• BBC – 10 novembro 2016

Uma espécie de lago gigantesco foi descoberto na Bolívia – mas não é possível chegar até ele.

Isso porque o reservatório de água fica a 15 quilômetros de profundidade, embaixo do vulcão Uturuncu, nos Andes.

A água do lago está misturada com magma, massa mineral em estado de fusão que determina as erupções vulcânicas.
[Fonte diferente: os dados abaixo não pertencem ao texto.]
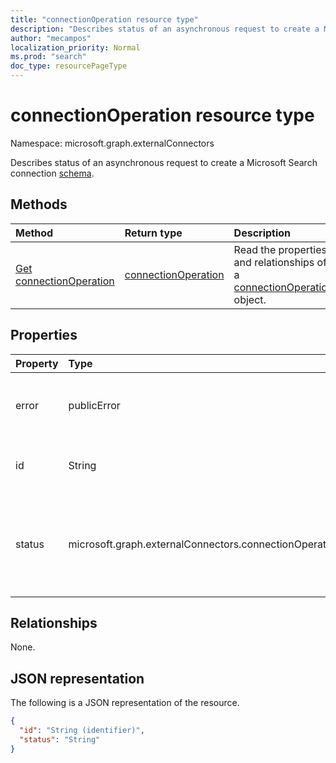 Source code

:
 ```yaml
---
title: "connectionOperation resource type"
description: "Describes status of an asynchronous request to create a Microsoft Search connection schema."
author: "mecampos"
localization_priority: Normal
ms.prod: "search"
doc_type: resourcePageType
---
```


# connectionOperation resource type

Namespace: microsoft.graph.externalConnectors



Describes status of an asynchronous request to create a Microsoft Search connection [schema](externalconnectors-schema.md).

## Methods
|Method|Return type|Description|
|:---|:---|:---|
|[Get connectionOperation](../api/externalconnectors-connectionoperation-get.md)|[connectionOperation](../resources/externalconnectors-connectionoperation.md)|Read the properties and relationships of a [connectionOperation](../resources/externalconnectors-connectionoperation.md) object.|

## Properties
|Property|Type|Description|
|:---|:---|:---|
|error|publicError| If `status` is `failed`, provides more information about the error that caused the failure.|
|id|String| Unique identifier for the connectionOperation. Read-only. |
|status|microsoft.graph.externalConnectors.connectionOperationStatus| Indicates the status of the asynchronous operation. Possible values are: `unspecified`, `inprogress`, `completed`, `failed`, `unknownFutureValue`.|

## Relationships
None.

## JSON representation
The following is a JSON representation of the resource.
<!-- {
  "blockType": "resource",
  "keyProperty": "id",
  "@odata.type": "microsoft.graph.externalConnectors.connectionOperation",
  "openType": false
}
-->
``` json
{
  "id": "String (identifier)",
  "status": "String"
}
```

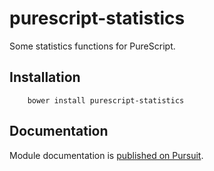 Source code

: # purescript-statistics

Some statistics functions for PureScript.


## Installation

```
	bower install purescript-statistics
```

## Documentation

Module documentation is [published on Pursuit](http://pursuit.purescript.org/packages/purescript-statistics).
Sua análise poderia ajudar a compreender por que e como as erupções acontecem.

O lago também poderia ser uma evidência de que a água da Terra não é proveniente de cometas ou asteroides – ela já estaria no interior do planeta desde sua formação.

Volume extraordinário

A descoberta foi realizada por Jon Blundy, da Universidade de Bristol, na Inglaterra, e por cientistas franceses, alemães e canadenses enquanto estudavam uma estranha anomalia embaixo do vulcão Uturuncu.

Esse vulcão semiadormecido, que expele fumaça de forma ativa, tem mais de 6 mil metros de altura e fica no departamento de Potosí, no sul da Bolívia.

A anomalia pesquisada é um corpo de magma que, diferente do magma achado normalmente sob os vulcões, é capaz de conduzir eletricidade.

Estudando essa condutividade elétrica, os cientistas constataram o tamanho do reservatório de água: 1,5 milhão de quilômetros cúbicos – volume comparável ao do maior lago da América do Norte, o Superior.

Mil graus Celsius

A equipe de Blundy examinou rochas expelidas em uma erupção do Uturuncu há 500 mil anos. Elas foram misturadas com água e submetidas a condições similares às presentes a 15 quilômetros de profundidade.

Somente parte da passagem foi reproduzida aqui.